=== DATA SHOWN ===

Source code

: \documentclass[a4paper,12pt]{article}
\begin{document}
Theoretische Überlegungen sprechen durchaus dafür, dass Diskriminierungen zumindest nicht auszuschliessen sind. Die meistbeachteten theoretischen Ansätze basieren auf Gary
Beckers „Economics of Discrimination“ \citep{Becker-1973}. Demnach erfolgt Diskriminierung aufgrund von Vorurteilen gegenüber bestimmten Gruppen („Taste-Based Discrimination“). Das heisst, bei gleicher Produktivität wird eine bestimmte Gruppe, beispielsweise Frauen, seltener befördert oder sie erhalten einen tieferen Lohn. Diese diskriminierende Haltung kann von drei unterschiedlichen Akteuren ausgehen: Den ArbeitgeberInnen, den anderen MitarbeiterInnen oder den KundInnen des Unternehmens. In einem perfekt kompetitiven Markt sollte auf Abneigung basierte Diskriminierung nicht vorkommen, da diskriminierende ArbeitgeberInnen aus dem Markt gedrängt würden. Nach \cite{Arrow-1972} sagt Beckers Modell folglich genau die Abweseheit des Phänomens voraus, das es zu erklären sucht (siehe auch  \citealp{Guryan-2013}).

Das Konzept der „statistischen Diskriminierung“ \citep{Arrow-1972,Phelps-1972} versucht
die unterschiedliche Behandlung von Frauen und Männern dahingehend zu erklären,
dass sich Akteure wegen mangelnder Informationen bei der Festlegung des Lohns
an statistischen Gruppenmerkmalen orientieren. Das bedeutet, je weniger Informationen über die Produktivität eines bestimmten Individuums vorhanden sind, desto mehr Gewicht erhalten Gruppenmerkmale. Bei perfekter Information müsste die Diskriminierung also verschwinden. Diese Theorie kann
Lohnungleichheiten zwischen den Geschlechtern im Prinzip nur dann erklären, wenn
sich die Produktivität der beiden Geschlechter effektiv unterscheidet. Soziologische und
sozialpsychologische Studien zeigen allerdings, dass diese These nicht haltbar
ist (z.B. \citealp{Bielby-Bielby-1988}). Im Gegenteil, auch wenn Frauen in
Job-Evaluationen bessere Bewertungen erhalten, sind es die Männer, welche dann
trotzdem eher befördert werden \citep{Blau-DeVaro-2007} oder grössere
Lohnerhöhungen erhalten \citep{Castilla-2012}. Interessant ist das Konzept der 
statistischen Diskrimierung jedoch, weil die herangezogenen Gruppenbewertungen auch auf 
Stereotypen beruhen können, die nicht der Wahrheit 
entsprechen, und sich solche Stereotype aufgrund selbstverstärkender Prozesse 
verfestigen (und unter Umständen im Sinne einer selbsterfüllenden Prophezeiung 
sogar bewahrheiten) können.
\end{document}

===

PROBLEM DETAILS: Copy each line of the listing that holds the word "dann".

REPLY:
Lohnungleichheiten zwischen den Geschlechtern im Prinzip nur dann erklären, wenn
Job-Evaluationen bessere Bewertungen erhalten, sind es die Männer, welche dann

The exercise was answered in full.